Question: An infinite cyclic group has exactly two generators.
Answer: Suppose $G=\langle a\rangle$ is an infinite cyclic group. If $b=a^{n}\in G$ is a generator of $G$ then as $a\in G,\ a=b^{m}={(a^{n})}^{m}=a^{nm}$ for some $m\in Z$.
$\therefore$ We have $a^{nm-1}=e.$
(We know that the cyclic group $G=\langle a\rangle$ is infinite if and only if $0$ is the only integer for which $a^{0}=e$.)
So, we have, $nm-1=0\Rightarrow nm=1.$
As $n$ and $m$ are integers, we have $n=1,n=-1.$
Now, $n=1$ gives $b=a$ which is already a generator and $n=-1$ gives
$$H=\langle a^{-1}\rangle =\{(a^{-1})^{j}\mid j\in Z\} =\{a^{k}\mid k\in Z\}=G$$
That is $a^{-1}$ is also generator of $g$
My question is that am I approaching this question correctly?
Best Answer
I think you are getting confused along the way.
You want to show that if $G$ is an infinite cyclic group, then it has exactly two generators. This can be done by showing two things: that there are at most two generators, and then exhibiting two generators.
Exhibiting two generators is easy: if $G=\langle a\rangle$, then $a$ and $a^{-1}$ both generate; and $a\neq a^{-1}$, since $a$ has infinite order.
The bulk of your argument is an attempt at showing the other direction, namely you are trying to show:
You analyse this correctly until the end of the paragraph that begins with a parenthetical remark. You successfully conclude $n=1$ or $n=-1$. So you are done.
But then you seem to be getting confused, and continue to argue; you are already done showing that there are at most two generators, so that's where the proof should end.
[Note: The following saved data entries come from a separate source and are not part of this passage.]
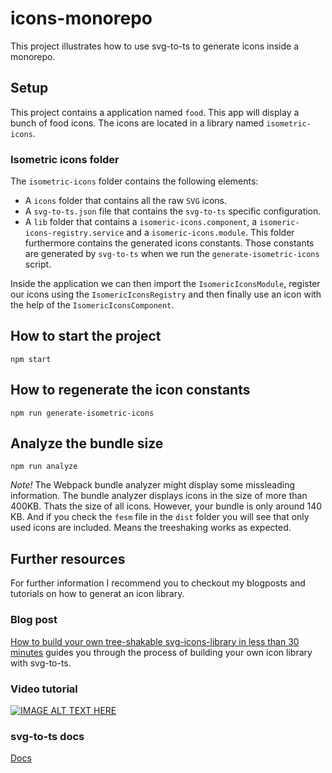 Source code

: # icons-monorepo

This project illustrates how to use svg-to-ts to generate icons inside a monorepo.

## Setup

This project contains a application named `food`. This app will display a bunch of food icons. The
icons are located in a library named `isometric-icons`.

### Isometric icons folder

The `isometric-icons` folder contains the following elements:

- A `icons` folder that contains all the raw `SVG` icons.
- A `svg-to-ts.json` file that contains the `svg-to-ts` specific configuration.
- A `lib` folder that contains a `isomeric-icons.component`, a `isomeric-icons-registry.service` and a `isomeric-icons.module`. This folder furthermore contains the generated icons constants. Those
  constants are generated by `svg-to-ts` when we run the `generate-isometric-icons` script.

Inside the application we can then import the `IsomericIconsModule`, register our icons using the
`IsomericIconsRegistry` and then finally use an icon with the help of the `IsomericIconsComponent`.

## How to start the project

`npm start`

## How to regenerate the icon constants

`npm run generate-isometric-icons`

## Analyze the bundle size

`npm run analyze`

_Note!_ The Webpack bundle analyzer might display some missleading information. The bundle analyzer displays icons in the size of more than 400KB. Thats the size of all icons. However, your bundle is only around 140 KB. And if you check the `fesm` file in the `dist` folder you will see that only used icons are included. Means the treeshaking works as expected.

## Further resources

For further information I recommend you to checkout my blogposts and tutorials on how to generat an icon library.

### Blog post

[How to build your own tree-shakable svg-icons-library in less than 30 minutes](https://kevinkreuzer.medium.com/how-to-build-your-own-tree-shakable-svg-icons-library-in-less-than-30-minutes-9f7a4a324d29) guides you through the process of building your own icon library with svg-to-ts.

### Video tutorial

[![IMAGE ALT TEXT HERE](https://img.youtube.com/vi/GWD3GWU7NvE/0.jpg)](https://www.youtube.com/watch?v=GWD3GWU7NvE)

### svg-to-ts docs

[Docs](https://github.com/kreuzerk/svg-to-ts)
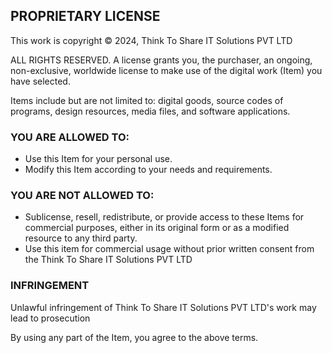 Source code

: ## PROPRIETARY LICENSE

This work is copyright ©️ 2024, Think To Share IT Solutions PVT LTD

ALL RIGHTS RESERVED. A license grants you, the purchaser, an ongoing, non-exclusive, worldwide license to make use of the digital work (Item) you have selected. 

Items include but are not limited to: digital goods, source codes of programs, design resources, media files, and software applications.

### YOU ARE ALLOWED TO:
- Use this Item for your personal use.
- Modify this Item according to your needs and requirements.

### YOU ARE NOT ALLOWED TO:
- Sublicense, resell, redistribute, or provide access to these Items for commercial purposes, either in its original form or as a modified resource to any third party. 
- Use this item for commercial usage without prior written consent from the Think To Share IT Solutions PVT LTD 

### INFRINGEMENT
Unlawful infringement of Think To Share IT Solutions PVT LTD's work may lead to prosecution 

By using any part of the Item, you agree to the above terms.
If the second part of the proof was meant to be what my first part was, then you are not clear in the first part. There should be an explicit statement where you say that your argument shows there are at most two generators. Finally, there is also the issue of noting that $a\neq a^{-1}$ (which is easy, but needs to be said).